YOUR OBJECTIVE —
With all images left out, restate the records below exactly as written.

RECORDS FOR PROCESSING —
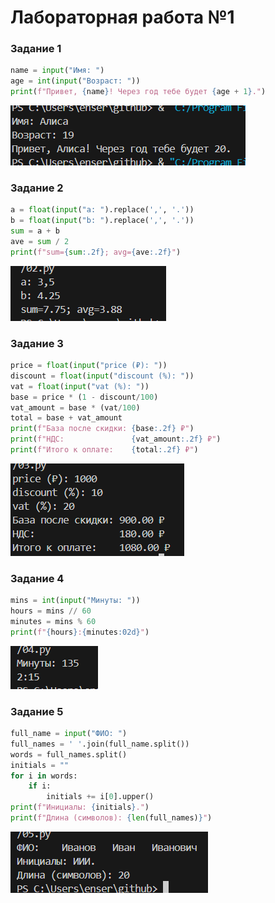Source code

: # Лабораторная работа №1

### Задание 1
```python
name = input("Имя: ")
age = int(input("Возраст: "))
print(f"Привет, {name}! Через год тебе будет {age + 1}.")
```
![Картинка 1](./images/lab01/01.png)

### Задание 2
```python
a = float(input("a: ").replace(',', '.'))
b = float(input("b: ").replace(',', '.'))
sum = a + b
ave = sum / 2
print(f"sum={sum:.2f}; avg={ave:.2f}")
```
![Картинка 1](./images/lab01/02.png)

### Задание 3
```python
price = float(input("price (₽): "))
discount = float(input("discount (%): "))
vat = float(input("vat (%): "))
base = price * (1 - discount/100)
vat_amount = base * (vat/100)
total = base + vat_amount
print(f"База после скидки: {base:.2f} ₽")
print(f"НДС:               {vat_amount:.2f} ₽")
print(f"Итого к оплате:    {total:.2f} ₽")
```
![Картинка 1](./images/lab01/03.png)

### Задание 4
```python
mins = int(input("Минуты: "))
hours = mins // 60
minutes = mins % 60
print(f"{hours}:{minutes:02d}")
```
![Картинка 1](./images/lab01/04.png)

### Задание 5
```python
full_name = input("ФИО: ")
full_names = ' '.join(full_name.split())
words = full_names.split()
initials = ""
for i in words:
    if i:
        initials += i[0].upper()
print(f"Инициалы: {initials}.")
print(f"Длина (символов): {len(full_names)}")
```
![Картинка 1](./images/lab01/05.png)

TASK SOLUTION —
Source code

: # Лабораторная работа №1

### Задание 1
```python
name = input("Имя: ")
age = int(input("Возраст: "))
print(f"Привет, {name}! Через год тебе будет {age + 1}.")
```
![Картинка 1](./images/lab01/01.png)

### Задание 2
```python
a = float(input("a: ").replace(',', '.'))
b = float(input("b: ").replace(',', '.'))
sum = a + b
ave = sum / 2
print(f"sum={sum:.2f}; avg={ave:.2f}")
```
![Картинка 1](./images/lab01/02.png)

### Задание 3
```python
price = float(input("price (₽): "))
discount = float(input("discount (%): "))
vat = float(input("vat (%): "))
base = price * (1 - discount/100)
vat_amount = base * (vat/100)
total = base + vat_amount
print(f"База после скидки: {base:.2f} ₽")
print(f"НДС:               {vat_amount:.2f} ₽")
print(f"Итого к оплате:    {total:.2f} ₽")
```
![Картинка 1](./images/lab01/03.png)

### Задание 4
```python
mins = int(input("Минуты: "))
hours = mins // 60
minutes = mins % 60
print(f"{hours}:{minutes:02d}")
```
![Картинка 1](./images/lab01/04.png)

### Задание 5
```python
full_name = input("ФИО: ")
full_names = ' '.join(full_name.split())
words = full_names.split()
initials = ""
for i in words:
    if i:
        initials += i[0].upper()
print(f"Инициалы: {initials}.")
print(f"Длина (символов): {len(full_names)}")
```
![Картинка 1](./images/lab01/05.png)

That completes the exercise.